Personally, I'm hoping for Seaside or Waterfall (both in large journals) in peacock.


----------



## Patrizia (Oct 29, 2008)

LOL .. Same here.. But who knows.. The color is stunning in person though


----------



## Leslie (Apr 7, 2008)

Did you see the other message from ZomZom? He wrote and asked for a science fiction themed cover and Becca wrote back saying that was a great idea and might be great in the new blue color coming out later this year. So who knows, we may be seeing a design we haven't even seen yet -- wouldn't that be fun. Personally, I like the idea of a wrap around cover with the solar system.

L


----------



## drenee (Nov 11, 2008)

Patrizia, have you posted a pic of your peacock blue on the Boards at some point that I might take a peek at?  I'll look through the threads for it if you know approximately the time you might have posted it.  I'm just curious to see the color. 
thanks, deb


----------



## Leslie (Apr 7, 2008)

Deb, you can see it here:

http://www.kboards.com/index.php/topic,5446.msg119354.html#msg119354

L


----------



## drenee (Nov 11, 2008)

Thank you, Leslie.  I remember it now.  Very pretty blue.


----------



## gwen10 (Feb 9, 2009)

I'll post one of the pics for easy reference. More can be seen if you click on Leslie's link.


----------



## Steph H (Oct 28, 2008)

Woo, that's beautiful! If that color became available in a pattern I like, I'd finally have an Oberon....


----------



## DD (Nov 9, 2008)

Steph H said:


> Woo, that's beautiful! If that color became available in a pattern I like, I'd finally have an Oberon....


I'm thinking any pattern that makes some sense with blue - Hokusai Wave, Butterfly, Raven, Iris (I hope!). River Garden could be nice in blue also. And, of course, ROH, but that is Patrizia's!  The tree and forest ones, I wouldn't like in blue.


----------



## Saylorgirl (Mar 20, 2009)

That color is stunning!


----------



## radiantmeg (Feb 13, 2009)

What a gorgeous color!


----------



## MAGreen (Jan 5, 2009)

I hope they offer this color for more than the Kindle covers. I would love to have a journal in such a beautiful color! I think it may push me to finally make the leap and get one!
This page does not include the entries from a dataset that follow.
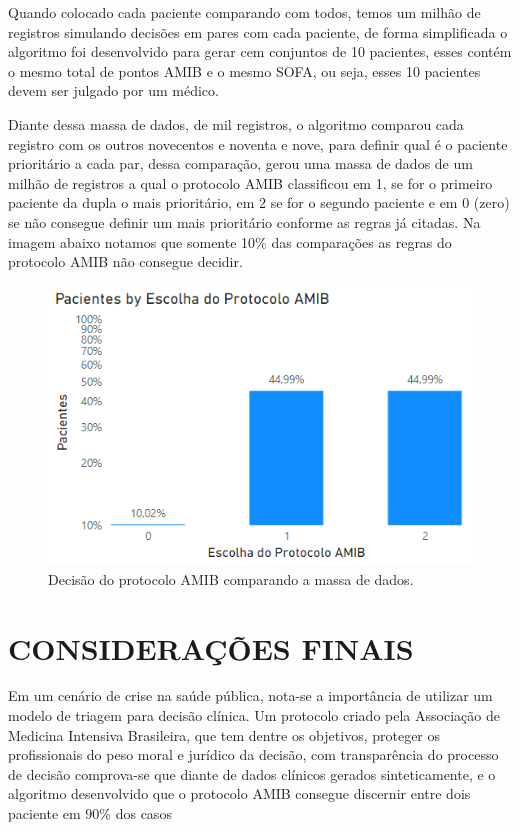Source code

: \documentclass[12pt]{article}
\begin{document}
Quando colocado cada paciente comparando com todos, temos um milhão de registros simulando decisões em pares com cada paciente, de forma simplificada o algoritmo foi desenvolvido para gerar cem conjuntos de 10 pacientes, esses contém o mesmo total de pontos AMIB e o mesmo SOFA, ou seja, esses 10 pacientes devem ser julgado por um médico. 

Diante dessa massa de dados, de mil registros, o algoritmo comparou cada registro com os outros novecentos e noventa e nove, para definir qual é o paciente prioritário a cada par, dessa comparação, gerou uma massa de dados de um milhão de registros a qual o protocolo AMIB classificou em 1, se for o primeiro paciente da dupla o mais prioritário, em 2 se for o segundo paciente e em 0 (zero) se não consegue definir um mais prioritário conforme as regras já citadas.
Na imagem abaixo notamos que somente 10\% das comparações as regras do protocolo AMIB não consegue decidir.

\begin{figure}[!htb]
    \centering
    \includegraphics[scale=0.9]{img/comparação.png}
    \centering
    \caption{Decisão do protocolo AMIB comparando a massa de dados. }
    \label{Decisão-de-pacientes-1-2-0}
\end{figure}



\clearpage

\section{CONSIDERAÇÕES FINAIS}

Em um cenário de crise na saúde pública, nota-se a importância de utilizar um modelo de triagem para decisão clínica. Um protocolo criado pela Associação de Medicina Intensiva Brasileira, que tem dentre os objetivos, proteger os profissionais do peso moral e jurídico da decisão, com transparência do processo de decisão comprova-se que diante de dados clínicos gerados sinteticamente, e o algoritmo desenvolvido que o protocolo AMIB consegue discernir entre dois paciente em 90\% dos casos
\end{document}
Or a handbag...


----------



## libro (Dec 3, 2008)

The peacock blue is stunning!  Oberon is now making it even more impossible to decide on just one color and design!  Between Amazon gift cards and Oberon, at least I have a birthday and holiday wish list


----------



## kevin63 (Feb 10, 2009)

It would be nice if they came out with this color in a Kindle cover design that isn't available yet.  Seems like that would make that color really special.  Possible since the color is peacock blue maybe a peacock would look nice.  Just an idea.  I like the solar system idea also.  A wrap-around cover with lots of detail in that color would be nice.


----------



## TM (Nov 25, 2008)

Leslie said:


> Did you see the other message from ZomZom? He wrote and asked for a science fiction themed cover and Becca wrote back saying that was a great idea and might be great in the new blue color coming out later this year. So who knows, we may be seeing a design we haven't even seen yet -- wouldn't that be fun. Personally, I like the idea of a wrap around cover with the solar system.
> 
> L


I agree leslie - that would be really nice!


----------



## pomlover2586 (Feb 14, 2009)

I would like to see Hosukai wave or one of the dragon covers


----------



## Patrizia (Oct 29, 2008)

I do want to make it clear as I did in my first post.. I have done some PR work for them for no pay and am glad to do it (they did not ask I offered, I had the time and the resources) this blue is unique and the blue they are doing I am told is similar but won't be the same exact shade.. right now this is a one of a kind.. they sent it to me as a thank you for the work.  I had NO idea they were going to do that it was a suprise since I mentioned I loved the blue.  

IF they do the blue it will be around fall or winter.. NOW knowing them it could be earlier as well.. LOL but please do not request this as its not "out" yet.. but since there was so much speculation on the blue I wanted you to get an idea of what they were working on.. consider it a sneak peek  lol and yes I LOVE it.. as I do all over Oberons Items!


----------



## cheshirenc (Dec 27, 2008)

I love how the blue and saddle ROH  show the shade variations on the part above the shepherd.  I wish my purple one had the shading.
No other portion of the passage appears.